==== DATA EXTRACTS

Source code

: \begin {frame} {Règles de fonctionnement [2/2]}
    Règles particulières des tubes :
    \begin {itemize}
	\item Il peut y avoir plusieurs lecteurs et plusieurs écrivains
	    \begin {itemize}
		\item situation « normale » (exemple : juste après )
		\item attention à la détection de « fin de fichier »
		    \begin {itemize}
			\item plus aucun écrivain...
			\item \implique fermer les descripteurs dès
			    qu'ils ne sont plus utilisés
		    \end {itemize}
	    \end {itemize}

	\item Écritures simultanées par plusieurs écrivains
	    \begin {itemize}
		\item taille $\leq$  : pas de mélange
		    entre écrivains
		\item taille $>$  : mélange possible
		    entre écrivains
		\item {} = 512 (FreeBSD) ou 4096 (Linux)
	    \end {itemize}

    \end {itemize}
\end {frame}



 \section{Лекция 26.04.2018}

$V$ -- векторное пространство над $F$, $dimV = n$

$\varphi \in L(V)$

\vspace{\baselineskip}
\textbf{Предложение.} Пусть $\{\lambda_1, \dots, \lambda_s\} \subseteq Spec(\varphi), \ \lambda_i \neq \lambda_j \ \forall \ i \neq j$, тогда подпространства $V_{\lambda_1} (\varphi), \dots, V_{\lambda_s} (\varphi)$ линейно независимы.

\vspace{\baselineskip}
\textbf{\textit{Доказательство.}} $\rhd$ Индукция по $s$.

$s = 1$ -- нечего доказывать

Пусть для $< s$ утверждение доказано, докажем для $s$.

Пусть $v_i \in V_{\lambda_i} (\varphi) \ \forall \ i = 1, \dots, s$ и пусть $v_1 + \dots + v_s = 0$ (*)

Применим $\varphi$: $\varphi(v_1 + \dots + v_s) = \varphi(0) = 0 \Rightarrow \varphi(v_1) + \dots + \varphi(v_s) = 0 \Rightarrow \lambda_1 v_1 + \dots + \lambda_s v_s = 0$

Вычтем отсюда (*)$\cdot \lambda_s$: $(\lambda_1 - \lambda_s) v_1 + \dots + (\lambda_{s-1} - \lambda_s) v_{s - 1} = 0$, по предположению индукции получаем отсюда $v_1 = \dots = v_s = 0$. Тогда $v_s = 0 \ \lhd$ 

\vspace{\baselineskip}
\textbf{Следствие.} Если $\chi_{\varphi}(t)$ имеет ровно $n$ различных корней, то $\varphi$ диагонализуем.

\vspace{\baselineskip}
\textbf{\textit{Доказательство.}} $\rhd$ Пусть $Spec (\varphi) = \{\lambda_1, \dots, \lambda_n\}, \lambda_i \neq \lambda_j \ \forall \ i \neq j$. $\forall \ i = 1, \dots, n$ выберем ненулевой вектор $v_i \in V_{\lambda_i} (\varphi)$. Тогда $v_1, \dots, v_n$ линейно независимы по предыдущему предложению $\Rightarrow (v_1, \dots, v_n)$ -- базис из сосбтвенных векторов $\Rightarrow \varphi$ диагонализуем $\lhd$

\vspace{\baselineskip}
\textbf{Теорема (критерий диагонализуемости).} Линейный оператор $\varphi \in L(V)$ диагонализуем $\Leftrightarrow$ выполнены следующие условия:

========

▶ _DIRECTIONS_: The entire listing above, every line of it, should be copied out exactly.

▶ _TASK OUTPUT_:
Source code

: \begin {frame} {Règles de fonctionnement [2/2]}
    Règles particulières des tubes :
    \begin {itemize}
	\item Il peut y avoir plusieurs lecteurs et plusieurs écrivains
	    \begin {itemize}
		\item situation « normale » (exemple : juste après )
		\item attention à la détection de « fin de fichier »
		    \begin {itemize}
			\item plus aucun écrivain...
			\item \implique fermer les descripteurs dès
			    qu'ils ne sont plus utilisés
		    \end {itemize}
	    \end {itemize}

	\item Écritures simultanées par plusieurs écrivains
	    \begin {itemize}
		\item taille $\leq$  : pas de mélange
		    entre écrivains
		\item taille $>$  : mélange possible
		    entre écrivains
		\item {} = 512 (FreeBSD) ou 4096 (Linux)
	    \end {itemize}

    \end {itemize}
\end {frame}



 \section{Лекция 26.04.2018}

$V$ -- векторное пространство над $F$, $dimV = n$

$\varphi \in L(V)$

\vspace{\baselineskip}
\textbf{Предложение.} Пусть $\{\lambda_1, \dots, \lambda_s\} \subseteq Spec(\varphi), \ \lambda_i \neq \lambda_j \ \forall \ i \neq j$, тогда подпространства $V_{\lambda_1} (\varphi), \dots, V_{\lambda_s} (\varphi)$ линейно независимы.

\vspace{\baselineskip}
\textbf{\textit{Доказательство.}} $\rhd$ Индукция по $s$.

$s = 1$ -- нечего доказывать

Пусть для $< s$ утверждение доказано, докажем для $s$.

Пусть $v_i \in V_{\lambda_i} (\varphi) \ \forall \ i = 1, \dots, s$ и пусть $v_1 + \dots + v_s = 0$ (*)

Применим $\varphi$: $\varphi(v_1 + \dots + v_s) = \varphi(0) = 0 \Rightarrow \varphi(v_1) + \dots + \varphi(v_s) = 0 \Rightarrow \lambda_1 v_1 + \dots + \lambda_s v_s = 0$

Вычтем отсюда (*)$\cdot \lambda_s$: $(\lambda_1 - \lambda_s) v_1 + \dots + (\lambda_{s-1} - \lambda_s) v_{s - 1} = 0$, по предположению индукции получаем отсюда $v_1 = \dots = v_s = 0$. Тогда $v_s = 0 \ \lhd$ 

\vspace{\baselineskip}
\textbf{Следствие.} Если $\chi_{\varphi}(t)$ имеет ровно $n$ различных корней, то $\varphi$ диагонализуем.

\vspace{\baselineskip}
\textbf{\textit{Доказательство.}} $\rhd$ Пусть $Spec (\varphi) = \{\lambda_1, \dots, \lambda_n\}, \lambda_i \neq \lambda_j \ \forall \ i \neq j$. $\forall \ i = 1, \dots, n$ выберем ненулевой вектор $v_i \in V_{\lambda_i} (\varphi)$. Тогда $v_1, \dots, v_n$ линейно независимы по предыдущему предложению $\Rightarrow (v_1, \dots, v_n)$ -- базис из сосбтвенных векторов $\Rightarrow \varphi$ диагонализуем $\lhd$

\vspace{\baselineskip}
\textbf{Теорема (критерий диагонализуемости).} Линейный оператор $\varphi \in L(V)$ диагонализуем $\Leftrightarrow$ выполнены следующие условия:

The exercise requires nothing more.